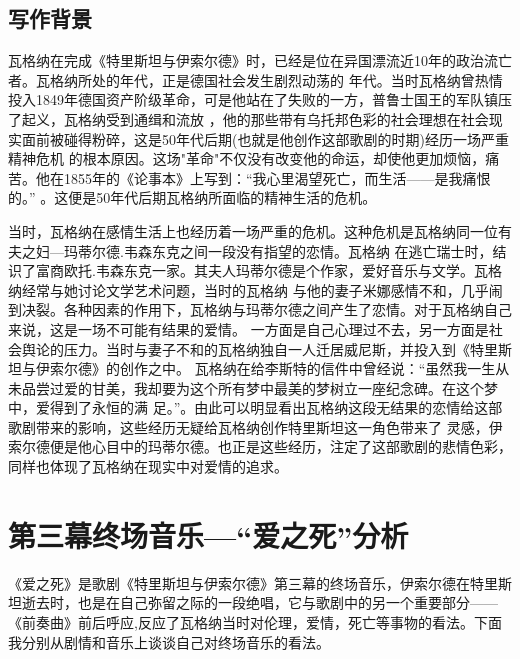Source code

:\documentclass[10pt,a4paper]{ctexart}
\newcommand{\upcite}[1]{\textsuperscript{\textsuperscript{\cite{#1}}}}
\begin{document}
 	\subsection*{写作背景}
    瓦格纳在完成《特里斯坦与伊索尔德》时，已经是位在异国漂流近10年的政治流亡者。瓦格纳所处的年代，正是德国社会发生剧烈动荡的
    年代。当时瓦格纳曾热情投入1849年德国资产阶级革命，可是他站在了失败的一方，普鲁士国王的军队镇压了起义，瓦格纳受到通缉和流放
    ，他的那些带有乌托邦色彩的社会理想在社会现实面前被碰得粉碎，这是50年代后期(也就是他创作这部歌剧的时期)经历一场严重精神危机
    的根本原因。这场"革命"不仅没有改变他的命运，却使他更加烦恼，痛苦。他在1855年的《论事本》上写到：“我心里渴望死亡，而生活——是我痛恨的。”
    \upcite{瓦格纳书信集}。这便是50年代后期瓦格纳所面临的精神生活的危机。

    当时，瓦格纳在感情生活上也经历着一场严重的危机。这种危机是瓦格纳同一位有夫之妇—玛蒂尔德.韦森东克之间一段没有指望的恋情。瓦格纳
    在逃亡瑞士时，结识了富商欧托.韦森东克一家。其夫人玛蒂尔德是个作家，爱好音乐与文学。瓦格纳经常与她讨论文学艺术问题，当时的瓦格纳
    与他的妻子米娜感情不和，几乎闹到决裂。各种因素的作用下，瓦格纳与玛蒂尔德之间产生了恋情。对于瓦格纳自己来说，这是一场不可能有结果的爱情。
    一方面是自己心理过不去，另一方面是社会舆论的压力。当时与妻子不和的瓦格纳独自一人迁居威尼斯，并投入到《特里斯坦与伊索尔德》的创作之中。
    瓦格纳在给李斯特的信件中曾经说：“虽然我一生从未品尝过爱的甘美，我却要为这个所有梦中最美的梦树立一座纪念碑。在这个梦中，爱得到了永恒的满
    足。”\upcite{瓦格纳李斯特}。由此可以明显看出瓦格纳这段无结果的恋情给这部歌剧带来的影响，这些经历无疑给瓦格纳创作特里斯坦这一角色带来了
    灵感，伊索尔德便是他心目中的玛蒂尔德。也正是这些经历，注定了这部歌剧的悲情色彩，同样也体现了瓦格纳在现实中对爱情的追求。
 	\section*{第三幕终场音乐—“爱之死”分析}
    《爱之死》是歌剧《特里斯坦与伊索尔德》第三幕的终场音乐，伊索尔德在特里斯坦逝去时，也是在自己弥留之际的一段绝唱，它与歌剧中的另一个重要部分——《前奏曲》前后呼应,反应了瓦格纳当时对伦理，爱情，死亡等事物的看法。下面我分别从剧情和音乐上谈谈自己对终场音乐的看法。
\end{document}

——

Your assignment
Note each line above that contains "特里斯坦与伊索尔德" and copy it out.

Response below
    瓦格纳在完成《特里斯坦与伊索尔德》时，已经是位在异国漂流近10年的政治流亡者。瓦格纳所处的年代，正是德国社会发生剧烈动荡的
    一方面是自己心理过不去，另一方面是社会舆论的压力。当时与妻子不和的瓦格纳独自一人迁居威尼斯，并投入到《特里斯坦与伊索尔德》的创作之中。
    《爱之死》是歌剧《特里斯坦与伊索尔德》第三幕的终场音乐，伊索尔德在特里斯坦逝去时，也是在自己弥留之际的一段绝唱，它与歌剧中的另一个重要部分——《前奏曲》前后呼应,反应了瓦格纳当时对伦理，爱情，死亡等事物的看法。下面我分别从剧情和音乐上谈谈自己对终场音乐的看法。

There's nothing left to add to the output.